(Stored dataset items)

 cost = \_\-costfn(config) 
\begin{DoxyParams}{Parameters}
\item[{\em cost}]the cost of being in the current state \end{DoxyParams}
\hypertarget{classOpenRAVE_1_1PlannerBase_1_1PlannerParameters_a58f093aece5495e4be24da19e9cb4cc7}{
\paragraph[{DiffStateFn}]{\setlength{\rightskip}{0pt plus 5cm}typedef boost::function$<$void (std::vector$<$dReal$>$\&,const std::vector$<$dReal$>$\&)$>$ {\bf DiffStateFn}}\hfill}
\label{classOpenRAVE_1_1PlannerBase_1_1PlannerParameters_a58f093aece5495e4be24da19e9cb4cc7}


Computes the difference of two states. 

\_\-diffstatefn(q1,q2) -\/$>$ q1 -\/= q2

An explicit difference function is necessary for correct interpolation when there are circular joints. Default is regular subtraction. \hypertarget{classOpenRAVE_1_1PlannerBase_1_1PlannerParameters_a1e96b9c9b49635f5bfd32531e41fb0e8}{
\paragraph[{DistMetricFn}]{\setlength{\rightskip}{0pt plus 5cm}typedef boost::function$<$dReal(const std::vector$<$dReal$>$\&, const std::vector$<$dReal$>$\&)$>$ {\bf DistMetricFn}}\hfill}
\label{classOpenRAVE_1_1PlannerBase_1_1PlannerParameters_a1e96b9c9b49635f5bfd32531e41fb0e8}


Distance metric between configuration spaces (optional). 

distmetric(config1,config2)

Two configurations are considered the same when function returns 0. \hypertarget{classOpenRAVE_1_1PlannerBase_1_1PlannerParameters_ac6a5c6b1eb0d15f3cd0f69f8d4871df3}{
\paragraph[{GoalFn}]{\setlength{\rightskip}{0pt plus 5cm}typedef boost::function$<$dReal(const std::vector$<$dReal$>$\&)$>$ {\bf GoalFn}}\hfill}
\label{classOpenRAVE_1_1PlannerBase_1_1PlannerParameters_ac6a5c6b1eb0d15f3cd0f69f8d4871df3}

Assignment: The expected response consists solely of the lines from the one with "An explicit difference" through the end of the records, repeated exactly.

Finished exercise:
An explicit difference function is necessary for correct interpolation when there are circular joints. Default is regular subtraction. \hypertarget{classOpenRAVE_1_1PlannerBase_1_1PlannerParameters_a1e96b9c9b49635f5bfd32531e41fb0e8}{
\paragraph[{DistMetricFn}]{\setlength{\rightskip}{0pt plus 5cm}typedef boost::function$<$dReal(const std::vector$<$dReal$>$\&, const std::vector$<$dReal$>$\&)$>$ {\bf DistMetricFn}}\hfill}
\label{classOpenRAVE_1_1PlannerBase_1_1PlannerParameters_a1e96b9c9b49635f5bfd32531e41fb0e8}


Distance metric between configuration spaces (optional). 

distmetric(config1,config2)

Two configurations are considered the same when function returns 0. \hypertarget{classOpenRAVE_1_1PlannerBase_1_1PlannerParameters_ac6a5c6b1eb0d15f3cd0f69f8d4871df3}{
\paragraph[{GoalFn}]{\setlength{\rightskip}{0pt plus 5cm}typedef boost::function$<$dReal(const std::vector$<$dReal$>$\&)$>$ {\bf GoalFn}}\hfill}
\label{classOpenRAVE_1_1PlannerBase_1_1PlannerParameters_ac6a5c6b1eb0d15f3cd0f69f8d4871df3}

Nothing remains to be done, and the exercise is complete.